Marcus Woodson

Current position
- Title: Co–defensive coordinator
- Team: Ole Miss
- Conference: SEC

Biographical details
- Born: Moss Point, Mississippi, U.S.

Playing career
- 1999–2002: Ole Miss
- Position: Safety

Coaching career (HC unless noted)
- 2005–2008: Millsaps (DB)
- 2009–2011: Charleston Southern (DB/RC)
- 2012–2013: Charleston Southern (DB/PGC/RC)
- 2014–2015: Fresno State (DB)
- 2016–2017: Memphis (DB)
- 2018: Auburn (DB)
- 2019: Auburn (DB/RC)
- 2020–2022: Florida State (DB)
- 2023–2025: Arkansas (co-DC/S)
- 2026–present: Ole Miss (co-DC)

= Marcus Woodson =

American football coach

Marcus Woodson is an American football coach who is the co-defensive coordinator and defensive backs coach for Ole Miss.

==Playing career==
Woodson played for four years at Ole Miss. In those four years, he started two years at the safety position, notching one interception.
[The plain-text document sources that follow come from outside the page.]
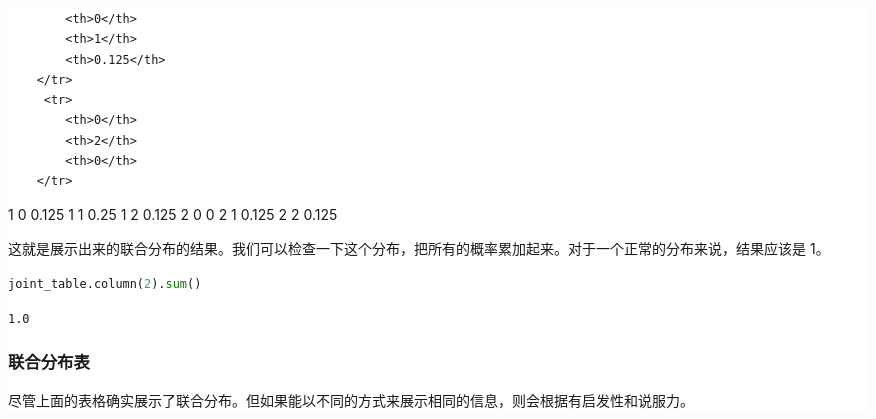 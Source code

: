             <th>0</th>
            <th>1</th>
            <th>0.125</th>
        </tr>
         <tr>
            <th>0</th>
            <th>2</th>
            <th>0</th>
        </tr>
  <tr>
            <th>1</th>
            <th>0</th>
            <th>0.125</th>
        </tr>
  <tr>
            <th>1</th>
            <th>1</th>
            <th>0.25</th>
        </tr>
  <tr>
            <th>1</th>
            <th>2</th>
            <th>0.125</th>
        </tr>
  <tr>
            <th>2</th>
            <th>0</th>
            <th>0</th>
        </tr>
  <tr>
            <th>2</th>
            <th>1</th>
            <th>0.125</th>
        </tr>
  <tr>
            <th>2</th>
            <th>2</th>
            <th>0.125</th>
        </tr>
    </table>


这就是展示出来的联合分布的结果。我们可以检查一下这个分布，把所有的概率累加起来。对于一个正常的分布来说，结果应该是 1。

``` python
joint_table.column(2).sum()
 ```
 `1.0`
 
 ### 联合分布表
 
 尽管上面的表格确实展示了联合分布。但如果能以不同的方式来展示相同的信息，则会根据有启发性和说服力。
However, he suffered a career-ending injury.

==Coaching career==
Woodson started his coaching career at Millsaps as the defensive backs coach, where he stayed for three seasons. He was hired at Charleston Southern as defensive backs coach, and also became the team's recruiting coordinator. He then became the defensive backs coach at Fresno State. After two years with Fresno State, Woodson was hired by Memphis as the defensive backs coach.

After a two-year stint with Memphis, Woodson moved to Auburn as the team's defensive backs coach. After one season with Auburn, he became recruiting coordinator.

After two seasons with Auburn, Woodson became the defensive backs coach at Florida State. After three years with Florida State, he got his first coordinator role, as he was hired by Arkansas to be their co-defensive coordinator and safeties coach.

In December 2025, new head coach Collin Klein hired Woodson as co-defensive coordinator and defensive backs coach on his inaugural coaching staff at Kansas State.